### RECORDS SHOWN ###
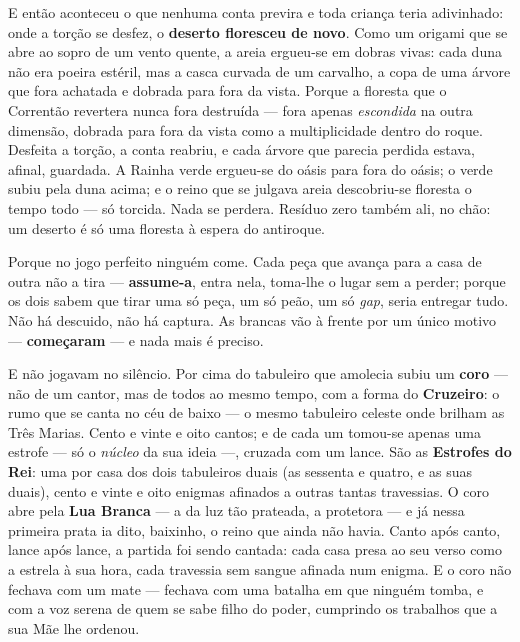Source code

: \documentclass[livro.tex]{subfiles}
\begin{document}
\medskip

E então aconteceu o que nenhuma conta previra e toda criança teria adivinhado: onde a
torção se desfez, o \textbf{deserto floresceu de novo}. Como um origami que se abre ao
sopro de um vento quente, a areia ergueu-se em dobras vivas: cada duna não era poeira
estéril, mas a casca curvada de um carvalho, a copa de uma árvore que fora achatada e
dobrada para fora da vista. Porque a floresta que o
Correntão revertera nunca fora destruída --- fora apenas \emph{escondida} na outra
dimensão, dobrada para fora da vista como a multiplicidade dentro do roque. Desfeita a torção, a conta reabriu, e
cada árvore que parecia perdida estava, afinal, guardada. A Rainha verde ergueu-se do
oásis para fora do oásis; o verde subiu pela duna acima; e o reino que se julgava areia
descobriu-se floresta o tempo todo --- só torcida. Nada se perdera. Resíduo zero também
ali, no chão: um deserto é só uma floresta à espera do antiroque.

\medskip

Porque no jogo perfeito ninguém come. Cada peça que avança para a casa de outra não
a tira --- \textbf{assume-a}, entra nela, toma-lhe o lugar sem a perder; porque os dois
sabem que tirar uma só peça, um só peão, um só \emph{gap}, seria entregar tudo. Não há
descuido, não há captura. As brancas vão à frente por um único motivo ---
\textbf{começaram} --- e nada mais é preciso.

\medskip

E não jogavam no silêncio. Por cima do tabuleiro que amolecia subiu um \textbf{coro}
--- não de um cantor, mas de todos ao mesmo tempo, com a forma do \textbf{Cruzeiro}: o rumo que se canta
no céu de baixo --- o mesmo tabuleiro celeste onde brilham as Três Marias. Cento e vinte
e oito cantos; e de cada um tomou-se apenas uma
estrofe --- só o \emph{núcleo} da sua ideia ---, cruzada com um lance. São as
\textbf{Estrofes do Rei}: uma por casa dos dois tabuleiros duais (as sessenta e quatro, e
as suas duais), cento e vinte e oito enigmas afinados a outras
tantas travessias. O coro abre pela \textbf{Lua Branca} --- a
da luz tão prateada, a protetora --- e já nessa primeira prata ia dito, baixinho, o
reino que ainda não havia. Canto após canto, lance após lance, a partida foi sendo
cantada: cada casa presa ao seu verso como a estrela à sua hora, cada travessia sem
sangue afinada num enigma. E o coro não fechava com um mate --- fechava com uma
batalha em que ninguém tomba, e com a voz serena de quem se sabe filho do poder,
cumprindo os trabalhos que a sua Mãe lhe ordenou.
\end{document}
###
WHAT THE EXERCISE ASKS -> Copy exactly the line that contains "Porque no jogo" and every line after it, up to and including the last line of the records.

WRITTEN SOLUTION ->
Porque no jogo perfeito ninguém come. Cada peça que avança para a casa de outra não
a tira --- \textbf{assume-a}, entra nela, toma-lhe o lugar sem a perder; porque os dois
sabem que tirar uma só peça, um só peão, um só \emph{gap}, seria entregar tudo. Não há
descuido, não há captura. As brancas vão à frente por um único motivo ---
\textbf{começaram} --- e nada mais é preciso.

\medskip

E não jogavam no silêncio. Por cima do tabuleiro que amolecia subiu um \textbf{coro}
--- não de um cantor, mas de todos ao mesmo tempo, com a forma do \textbf{Cruzeiro}: o rumo que se canta
no céu de baixo --- o mesmo tabuleiro celeste onde brilham as Três Marias. Cento e vinte
e oito cantos; e de cada um tomou-se apenas uma
estrofe --- só o \emph{núcleo} da sua ideia ---, cruzada com um lance. São as
\textbf{Estrofes do Rei}: uma por casa dos dois tabuleiros duais (as sessenta e quatro, e
as suas duais), cento e vinte e oito enigmas afinados a outras
tantas travessias. O coro abre pela \textbf{Lua Branca} --- a
da luz tão prateada, a protetora --- e já nessa primeira prata ia dito, baixinho, o
reino que ainda não havia. Canto após canto, lance após lance, a partida foi sendo
cantada: cada casa presa ao seu verso como a estrela à sua hora, cada travessia sem
sangue afinada num enigma. E o coro não fechava com um mate --- fechava com uma
batalha em que ninguém tomba, e com a voz serena de quem se sabe filho do poder,
cumprindo os trabalhos que a sua Mãe lhe ordenou.
\end{document}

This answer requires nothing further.